Sometimes decluttering is just a really convenient excuse for not doing the things you know you need to do, or rather want to do but are afraid of. I’ve been decluttering for weeks now, months really. And it’s important, it is. But it’s also no substitute for sucking it up and doing the things that scare you, the things that matter.
Instead of doing, I’m getting ready to do. I’m learning. I’m making space.
I’m updating Facebook.
I’m cleaning out my twitter stream.
I’m hiring a graphic designer to make me a logo.
I’m making lists and setting goals and tweaking budgets and catching up on email and look! I’m so organized now! I’m ready to – oh, wait. Let me just take care of this one final loose end…
I still haven’t sent out a single query for a magazine article. Not one.
I’ve purchased a membership to MediaBistro so that I can get examples of queries. I’ve read them. I’ve emailed samples to myself. I’ve made lists of story ideas and possible publications and even half typed one query. I’ve put it on my to-do list, and then I put “write pitch letter” on my to-do list because I thought taking smaller steps would help get me going. That’s why I have the half typed one.
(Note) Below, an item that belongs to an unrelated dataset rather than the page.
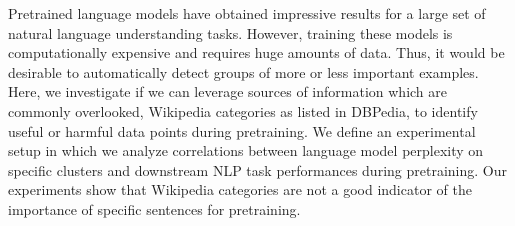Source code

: Pretrained language models have obtained impressive results for a large set of natural language understanding tasks. However, training these models is computationally expensive and requires huge amounts of data. Thus, it would be desirable to automatically detect groups of more or less important examples. Here, we investigate if we can leverage sources of information which are commonly overlooked, Wikipedia categories as listed in DBPedia, to identify useful or harmful data points during pretraining. We define an experimental setup in which we analyze correlations between language model perplexity on specific clusters and downstream NLP task performances during pretraining. Our experiments show that Wikipedia categories are not a good indicator of the importance of specific sentences for pretraining.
I’ve tried questioning the validity of the goal. I mean, maybe writing articles for print publications isn’t that big of a deal anyway. Maybe the only reason I want that is because of some convoluted notion of legitimacy that is more about societal values than my own. Yeah, that’s it – it’s not even that important to me!
Except that it is. It’s so important that I’m hiding from it.
The other day I thought about getting myself an accountability partner. I’d find one person with a similar goal and we’d make ourselves go through the steps together, like how a gym buddy helps you get your butt out of bed in the morning to workout. But even as I formulated the plan in my head I knew it was just a new scheme for putting steps and distance between me and the actual doing.
The truth is that I’m scared, and so I’m just not pulling the trigger.
I have the time and the resources and the general knowledge necessary. I may even have the skills.
It’s the guts I’m lacking.
I’m also fresh out of excuses.
Are you putting anything important off?